Step 3: Use VLOOKUP and CONCATENATE to find and match URLs.

Once you have created the tab-delimited files for your list of 404 and 202 URLs, it’s time to plug them into Excel and match them. In this example the 202 URLs take up 5 columns – A through E – so in column F we will recompile the URL and use it as a helper column during out VLOOKUP.

concatenate-202URLs

You will need to do the same with the 404 URLs.

concatenate-404URLs

As you can see the concatenate function is referencing cells that contain portions of the URL and is inserting backslashes (and a period) back into the URLs’ structure.

Once you have that it’s time to make the matches with VLOOKUP. Using the two columns that contain unique product information – column C and column J – use VLOOKUP to find each 404 product (column J) within an array of all new products (column C), and have it return our concatenated helper column – column F. The function will look like this:

=VLOOKUP(J2,$C$2:$F$6857,4,0)

VLOOKUP-404s

The VLOOKUP function is working like so:

J2 – is the value you want to look up. Within the function its labeled ‘lookup_value’.
$C$2:$F$6857 – defines the array within which your lookup value exists – column C – and includes the value you would like to return – column F. Within the function this is labeled ‘table_array’. VLOOKUP always looks through the first column in this array to match your lookup_value.
4 – denotes the column within the array which you would like to return. Because we would like to return the complete URL related to the match, we return the concatenated column, column F. Within the function this is called ‘col_index_num’.
0  - zero (or FALSE) tells VLOOKUP we want an exact match. Within the function it’s called ‘range_lookup’

Copy and paste that VLOOKUP function to the bottom of your 404 list, copy columns L (404 URL) and column M – the matching 202 URL – then paste them as data into a new spreadsheet. You now have a 404 redirect map for thousands of complex URLs.

 

Sean McQuaide

About Sean McQuaide

Sean McQuaide is a Search Analyst in the SEO department of LunaMetrics. His passion for business and all things digital fuels his need to ask the simplest of questions, why. Along with his education in marketing and economics he brings to LunaMetrics a background in web design, SEO and sales. He is a movie addict and avid drinker of craft beer, but would take on a mountain bike trail over those two any day.

http://www.lunametrics.com/blog/2013/12/16/bulk-redirect-complicated-urls/

One Response to “How to Bulk Redirect Complicated URLs”

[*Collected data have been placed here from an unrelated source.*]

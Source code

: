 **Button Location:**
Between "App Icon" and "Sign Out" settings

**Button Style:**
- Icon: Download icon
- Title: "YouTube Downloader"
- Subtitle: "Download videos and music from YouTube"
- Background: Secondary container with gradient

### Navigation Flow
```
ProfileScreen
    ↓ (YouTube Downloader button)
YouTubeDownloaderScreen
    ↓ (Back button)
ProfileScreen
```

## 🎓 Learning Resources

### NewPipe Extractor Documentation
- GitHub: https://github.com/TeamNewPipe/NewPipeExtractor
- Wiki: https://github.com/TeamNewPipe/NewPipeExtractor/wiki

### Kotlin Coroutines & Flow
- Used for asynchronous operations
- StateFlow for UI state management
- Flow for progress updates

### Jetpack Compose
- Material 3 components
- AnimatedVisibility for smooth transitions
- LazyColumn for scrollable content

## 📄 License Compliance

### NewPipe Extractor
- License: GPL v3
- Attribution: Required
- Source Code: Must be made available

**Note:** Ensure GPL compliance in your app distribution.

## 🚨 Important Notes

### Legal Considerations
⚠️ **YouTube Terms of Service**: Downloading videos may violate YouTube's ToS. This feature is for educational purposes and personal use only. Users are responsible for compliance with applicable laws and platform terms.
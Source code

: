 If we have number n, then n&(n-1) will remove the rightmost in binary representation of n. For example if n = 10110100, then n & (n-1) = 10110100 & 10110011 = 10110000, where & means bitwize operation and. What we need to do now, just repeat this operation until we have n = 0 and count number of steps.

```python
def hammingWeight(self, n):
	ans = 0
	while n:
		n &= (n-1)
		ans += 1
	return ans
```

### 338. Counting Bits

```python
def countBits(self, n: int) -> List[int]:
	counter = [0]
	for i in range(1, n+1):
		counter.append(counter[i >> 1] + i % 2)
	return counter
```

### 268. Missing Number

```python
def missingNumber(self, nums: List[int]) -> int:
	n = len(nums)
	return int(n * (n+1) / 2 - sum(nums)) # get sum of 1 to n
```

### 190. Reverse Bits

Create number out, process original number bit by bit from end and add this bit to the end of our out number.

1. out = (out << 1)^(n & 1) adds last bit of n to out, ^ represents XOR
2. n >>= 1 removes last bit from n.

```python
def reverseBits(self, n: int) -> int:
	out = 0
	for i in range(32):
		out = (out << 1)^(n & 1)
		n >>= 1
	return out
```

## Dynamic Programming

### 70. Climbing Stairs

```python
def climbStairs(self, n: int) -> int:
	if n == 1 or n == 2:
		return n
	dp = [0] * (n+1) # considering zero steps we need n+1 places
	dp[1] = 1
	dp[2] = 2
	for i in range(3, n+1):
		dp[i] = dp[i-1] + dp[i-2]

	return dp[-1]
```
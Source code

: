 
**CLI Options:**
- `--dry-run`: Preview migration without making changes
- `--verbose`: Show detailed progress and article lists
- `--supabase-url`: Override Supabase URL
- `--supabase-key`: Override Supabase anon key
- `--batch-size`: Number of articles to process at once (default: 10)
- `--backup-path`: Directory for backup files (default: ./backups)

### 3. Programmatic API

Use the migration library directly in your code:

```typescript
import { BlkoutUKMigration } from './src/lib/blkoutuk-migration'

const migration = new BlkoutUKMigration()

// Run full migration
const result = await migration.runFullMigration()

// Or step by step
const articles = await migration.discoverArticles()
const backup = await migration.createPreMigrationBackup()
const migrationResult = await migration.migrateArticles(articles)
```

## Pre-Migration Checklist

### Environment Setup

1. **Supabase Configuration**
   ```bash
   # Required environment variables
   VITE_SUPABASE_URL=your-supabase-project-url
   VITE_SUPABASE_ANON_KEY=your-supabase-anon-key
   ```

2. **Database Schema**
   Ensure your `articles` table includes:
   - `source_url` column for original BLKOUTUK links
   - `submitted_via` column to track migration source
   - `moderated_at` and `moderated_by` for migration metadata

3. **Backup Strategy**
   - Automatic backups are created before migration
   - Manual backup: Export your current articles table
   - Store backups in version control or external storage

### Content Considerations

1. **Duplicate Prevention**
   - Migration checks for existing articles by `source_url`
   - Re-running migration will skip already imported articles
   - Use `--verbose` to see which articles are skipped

Thanks for sharing, Sean. I love using Excel to build both html content merges or deconstruct CSV exports from one site to reconstruct for another. We regularly import CSVs to WordPress Woo Commerce, and of course quite a few of our clients are not already using this platform. Instead of loading product after product one at a time, it’s way better use of time to pull apart any given export file and reassemble it in a format that works for Woo. This often means writing formulas that extract or re-unite elements, or remove regexes, illegal characters (especially for importing from a site the allowed a char set for export that breaks the html). Importing images becomes a breeze when you can rebuild an import list and get Woo to grab them from current live URLs.
Of course, there are so many combinations of export-import that sharing in the hope they might help others is a bit futile, but for readers, you can make fairly simple things like this:

=IF(BD3=0,” “,(CONCATENATE(BP3,BG3,BQ3,BD3,BR3)))

Now if readers are not familiar with Excel, it might look not simple at all, but basically this formula says if cell BD3=0, then place a space in the resulting cell, but if it’s not 0, then added all the content from these other cells into a long string of characters. This formula was used to extract a JPG file name, determine if there were more images for the product, then build known html code around the jpg file name to map the URL href and anchor texts etc.

Learning this sort of stuff in Excel can save you many, many hours of manual and excruciatingly & mind-numbingly tedious work.